Wednesday, August 28, 2013

GSoC Weeks 8 & 9

I've spent the last couple of weeks responding to code reviews and cleaning up my commit history. This included a significant consolidation of the #1382 patch, which can be found here. The patch is being reviewed and we have decided that it will be included in Tahoe 1.11.0. While users won't see much of a difference from the patch, file reliability will increase significantly.

We've also decided to include #1057 in 1.11.0, which will apply the servers-of-happiness test to mutable uploads. This will be a great win for end users because they won't be confused by the conflicting behavior of mutable and immutable files.

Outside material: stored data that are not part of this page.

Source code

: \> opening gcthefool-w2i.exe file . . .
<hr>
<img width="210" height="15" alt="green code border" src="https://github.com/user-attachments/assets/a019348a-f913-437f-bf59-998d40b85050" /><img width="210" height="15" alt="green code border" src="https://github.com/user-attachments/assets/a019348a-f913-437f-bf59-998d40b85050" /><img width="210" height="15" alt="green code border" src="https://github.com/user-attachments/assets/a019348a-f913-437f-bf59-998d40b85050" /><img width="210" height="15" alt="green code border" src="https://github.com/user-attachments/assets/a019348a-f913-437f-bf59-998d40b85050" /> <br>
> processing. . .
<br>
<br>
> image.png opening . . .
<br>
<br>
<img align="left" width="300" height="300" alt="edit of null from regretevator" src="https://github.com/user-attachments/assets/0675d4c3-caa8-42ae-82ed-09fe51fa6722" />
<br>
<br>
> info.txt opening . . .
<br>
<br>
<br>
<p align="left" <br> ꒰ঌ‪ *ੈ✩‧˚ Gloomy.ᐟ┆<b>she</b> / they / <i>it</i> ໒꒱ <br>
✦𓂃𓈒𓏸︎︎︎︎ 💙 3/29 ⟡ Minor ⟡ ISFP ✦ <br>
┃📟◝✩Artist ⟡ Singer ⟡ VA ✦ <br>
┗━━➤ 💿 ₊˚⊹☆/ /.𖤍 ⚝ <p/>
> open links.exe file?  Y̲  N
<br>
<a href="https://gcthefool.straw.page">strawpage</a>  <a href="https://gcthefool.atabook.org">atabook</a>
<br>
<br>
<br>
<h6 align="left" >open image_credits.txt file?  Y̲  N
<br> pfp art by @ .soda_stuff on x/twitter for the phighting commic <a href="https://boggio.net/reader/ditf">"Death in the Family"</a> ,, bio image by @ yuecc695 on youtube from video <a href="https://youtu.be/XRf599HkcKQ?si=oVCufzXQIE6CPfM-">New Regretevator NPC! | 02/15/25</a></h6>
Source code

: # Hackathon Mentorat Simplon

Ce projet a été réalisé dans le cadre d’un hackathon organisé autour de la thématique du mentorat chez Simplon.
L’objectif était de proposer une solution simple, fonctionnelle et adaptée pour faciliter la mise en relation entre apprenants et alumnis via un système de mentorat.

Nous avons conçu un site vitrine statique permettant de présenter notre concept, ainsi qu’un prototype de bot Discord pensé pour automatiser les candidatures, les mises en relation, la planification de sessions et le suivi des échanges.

Along the same lines as #1382 and #1057, I sent some time trying to reproduce #1830, which is an issue with happiness settings. Users have reported instances in which their happiness settings are ignored and the uploader will use the default value of 7 instead. Sadly I couldn't reproduce the ticket with a unit test on trunk and I didn't find anything that looked suspicious when reading through the codebase. My unit test can be viewed on this branch. The ticket needs to be investigated some more before it is closed and if anyone is having this issue, please post something on trac so we can properly reproduce the bug.

I also wrote a patch for #671, which is to bring back the size limit option for storage nodes. This is something I have wanted ever since I started using tahoe, so it was nice to be able to scratch that itch. The patch relies on the new LeaseDB branch in order to calculate the amount of data stored on the given node, so the patch won't land until 1.12 because of a significant performance regression in LeaseDB. However, I have been testing the branch in production and it has unit tests, so if you are in need of this feature you should be okay using it.

Finally, I've spent some time improving the buildbot configuration for automated testing. My first improvement was to create a CouchDB instance at IrisCouch so that test results from the buildslaves will be uploaded to a central database. This data will be useful for tracking possible performance regressions over longer periods of time than one or two patches.




Friday, August 9, 2013

GSoC Update - Week 7

For the past couple of weeks I have been writing patches for servers-of-happiness and issues in the command line interface (cli).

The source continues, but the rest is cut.